Refined Vegetable Oil
Refined vegetable oils are permitted foods, but the umbrella term obscures wide differences in fatty-acid profile and processing contaminants. Refining at high temperatures generates 3-MCPD esters and glycidyl esters - EFSA and FDA have set/proposed maximum levels because of carcinogenicity concerns.
What it is
Generic term for plant oils (soy, canola, palm, sunflower, corn, etc.) that have undergone degumming, neutralisation, bleaching, and deodorisation.
Cooking and frying fat; ingredient in countless processed foods.
Why it's flagged
- May contain 3-MCPD and glycidyl esters from high-temperature refining
- Palm-based blends are high in saturated fat
What regulators actually say
"Maximum levels for glycidyl fatty acid esters expressed as glycidol: 1000 µg/kg for vegetable oils and fats placed on the market for the final consumer."

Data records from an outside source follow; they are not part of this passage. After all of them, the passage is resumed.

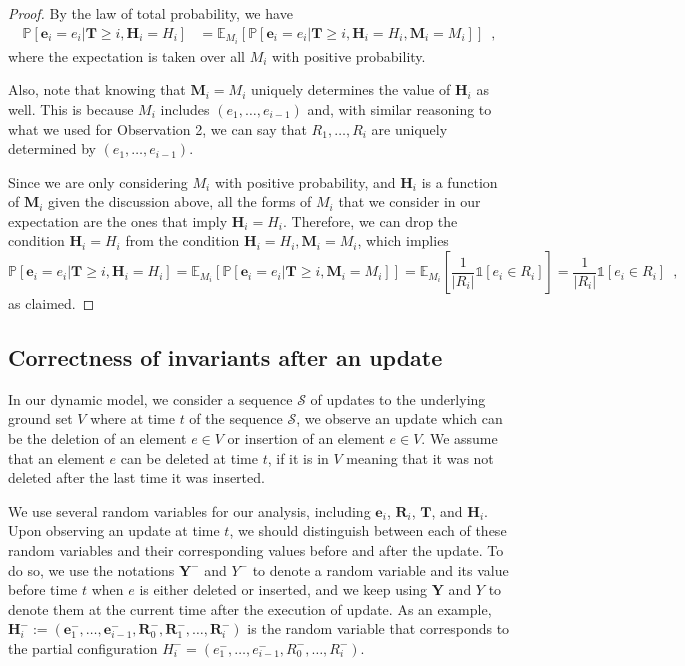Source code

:\documentclass[11pt]{article}
\renewcommand{\Pr}[1]{\ensuremath{\mathbb{P}\left[#1\right]}}
\newcommand{\Exu}[2]{\ensuremath{\mathbb{E}_{#1}\left[#2\right]}}
\newcommand{\ind}[1]{\ensuremath{\mathds{1}\left[#1\right]}}
\newcommand{\bR}{\ensuremath{\mathbf{R}}}
\newcommand{\bE}{\ensuremath{\mathbf{e}}}
\newcommand{\bT}{\ensuremath{\mathbf{T}}}
\newcommand{\bM}{\ensuremath{\mathbf{M}}}
\newcommand{\bH}{\ensuremath{\mathbf{H}}}
\newcommand{\bY}{\ensuremath{\mathbf{Y}}}
\begin{document}
\begin{proof}
    By the law of total probability, we have 
    \begin{align*}
        \Pr{\bE_i = e_i | 
        \bT \ge i,
        \bH_i = H_i
        }
        &=
        \Exu{M_i}{
        \Pr{\bE_i = e_i | 
        \bT \ge i,
        \bH_i = H_i,
        \bM_i=M_i
        }
        } \enspace, 
    \end{align*}
    where the expectation is taken over all $M_i$ with positive probability.

    Also, note that knowing that $\bM_i = M_i$ uniquely determines the value of $\bH_i$ as well. This is because $M_i$ includes $(e_1, \dots, e_{i-1})$ and, with similar reasoning to what we used for Observation 2, we can say that $R_1, \dots, R_{i}$ are uniquely determined by $(e_1, \dots, e_{i-1})$.
    
Since we are only considering $M_i$ with positive probability, and $\bH_i$ is a function of $\bM_i$ given the discussion above, all the forms of $M_i$ that we consider in our expectation are the ones that imply $\bH_i = H_i$. Therefore, we can drop the condition $\bH_i=H_i$ from the condition $\bH_i=H_i, \bM_i = M_i$, which implies
\[
        \Pr{\bE_i = e_i | \bT \ge i, \bH_i = H_i }
        = \Exu{M_i}{ \Pr{\bE_i = e_i | \bT \ge i, \bM_i=M_i} }
        = \Exu{M_i}{ \frac{1}{|R_i|} \ind{e_i \in R_i} }
        =\frac{1}{|R_i|} \ind{e_i \in R_i} \enspace ,
\]
    as claimed.
\end{proof}




\subsection{Correctness of invariants after an update}
\label{sec:update:matroid}
In our dynamic model, 
we consider a sequence $\mathcal{S}$ of updates to the underlying ground set $V$ 
where at time $t$ of the sequence $\mathcal{S}$, we observe an update which can be the deletion of an element $e \in V$ or insertion of an element $e \in V$. 
We assume that an element $e$ can be deleted at time $t$, if it is in $V$ meaning that it was not deleted after the last time it was inserted. 


We use several random variables for our analysis, including $\bE_i$, $\bR_i$, $\bT$, and $\bH_i$. Upon observing an update at time $t$, 
we should distinguish between each of these random variables and their corresponding values before and after the update.
To do so, we use the notations $\bY^-$ and $Y^{-}$ to denote a random variable and its value before time $t$ when $e$ is either deleted or inserted, and we keep using $\bY$ and $Y$ to denote them at the current time after the execution of update.
As an example,
    $\bH_i^- := (\bE_1^-, \dots, \bE_{i-1}^-, \bR_0^-,  \bR_{1}^-, \dots, \bR_{i}^-)$ 
    is the random variable that corresponds to the partial configuration $H_i^- = (e_1^-, \dots, e_{i-1}^-, R_0^-, \dots, R_{i}^-)$.
\end{document}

"EFSA established a tolerable daily intake of 0.8 µg/kg body weight per day for 3-MCPD; glycidyl fatty acid esters are genotoxic and carcinogenic."
Regulatory status
United States — FDA
Permitted; FDA has issued draft guidance limiting glycidyl esters in infant formula.
European Union — EFSA
Permitted; Regulation (EU) 2020/1322 sets maximum levels of 3-MCPD and glycidyl esters in vegetable oils.